What is needed is an exact copy of the lines in the listing below, from the one with "inverse, and transport;" up to and including the one with "exit object. Let", with no other lines.

··· Data supplied

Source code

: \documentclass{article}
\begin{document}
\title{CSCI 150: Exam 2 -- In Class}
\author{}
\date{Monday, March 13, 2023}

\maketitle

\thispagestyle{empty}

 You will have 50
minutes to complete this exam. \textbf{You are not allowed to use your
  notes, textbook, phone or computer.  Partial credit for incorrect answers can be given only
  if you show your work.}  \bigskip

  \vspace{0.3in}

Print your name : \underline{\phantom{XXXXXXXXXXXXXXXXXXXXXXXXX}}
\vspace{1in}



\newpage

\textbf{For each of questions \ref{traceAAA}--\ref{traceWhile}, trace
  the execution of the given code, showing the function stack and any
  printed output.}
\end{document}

······
··· Data supplied

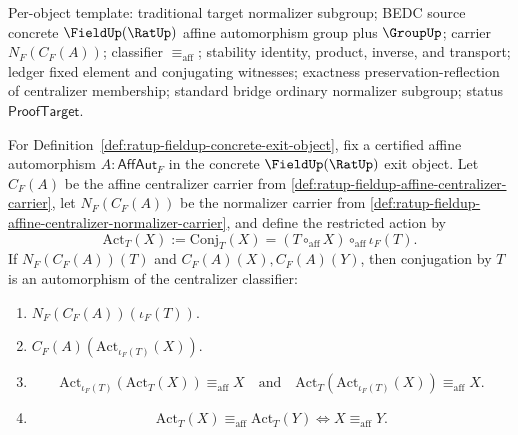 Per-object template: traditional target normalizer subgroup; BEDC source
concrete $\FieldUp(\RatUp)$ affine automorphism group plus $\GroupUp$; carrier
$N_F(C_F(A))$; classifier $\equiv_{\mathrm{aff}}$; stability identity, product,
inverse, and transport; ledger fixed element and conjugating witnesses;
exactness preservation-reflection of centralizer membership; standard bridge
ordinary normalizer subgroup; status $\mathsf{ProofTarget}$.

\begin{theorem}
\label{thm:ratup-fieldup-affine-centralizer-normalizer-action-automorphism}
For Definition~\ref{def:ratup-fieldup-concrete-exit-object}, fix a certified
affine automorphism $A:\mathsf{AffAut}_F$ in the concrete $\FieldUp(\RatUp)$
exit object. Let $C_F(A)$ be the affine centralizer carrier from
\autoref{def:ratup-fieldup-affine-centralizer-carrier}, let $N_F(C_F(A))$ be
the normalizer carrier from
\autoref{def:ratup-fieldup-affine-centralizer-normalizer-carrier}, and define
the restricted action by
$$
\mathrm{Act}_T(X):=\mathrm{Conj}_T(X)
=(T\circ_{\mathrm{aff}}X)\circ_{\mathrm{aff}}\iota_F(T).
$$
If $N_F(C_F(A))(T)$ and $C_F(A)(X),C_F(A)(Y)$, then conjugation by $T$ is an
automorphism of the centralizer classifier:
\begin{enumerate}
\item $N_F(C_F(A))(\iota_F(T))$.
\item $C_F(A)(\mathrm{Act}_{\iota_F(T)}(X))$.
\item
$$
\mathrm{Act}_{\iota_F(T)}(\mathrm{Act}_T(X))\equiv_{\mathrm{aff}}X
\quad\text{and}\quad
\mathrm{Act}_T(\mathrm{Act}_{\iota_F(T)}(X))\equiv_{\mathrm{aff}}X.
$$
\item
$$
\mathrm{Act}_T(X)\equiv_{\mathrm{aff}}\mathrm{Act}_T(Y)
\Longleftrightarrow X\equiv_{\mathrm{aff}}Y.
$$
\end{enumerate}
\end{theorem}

······

- Reply:
inverse, and transport; ledger fixed element and conjugating witnesses;
exactness preservation-reflection of centralizer membership; standard bridge
ordinary normalizer subgroup; status $\mathsf{ProofTarget}$.

\begin{theorem}
\label{thm:ratup-fieldup-affine-centralizer-normalizer-action-automorphism}
For Definition~\ref{def:ratup-fieldup-concrete-exit-object}, fix a certified
affine automorphism $A:\mathsf{AffAut}_F$ in the concrete $\FieldUp(\RatUp)$
exit object. Let $C_F(A)$ be the affine centralizer carrier from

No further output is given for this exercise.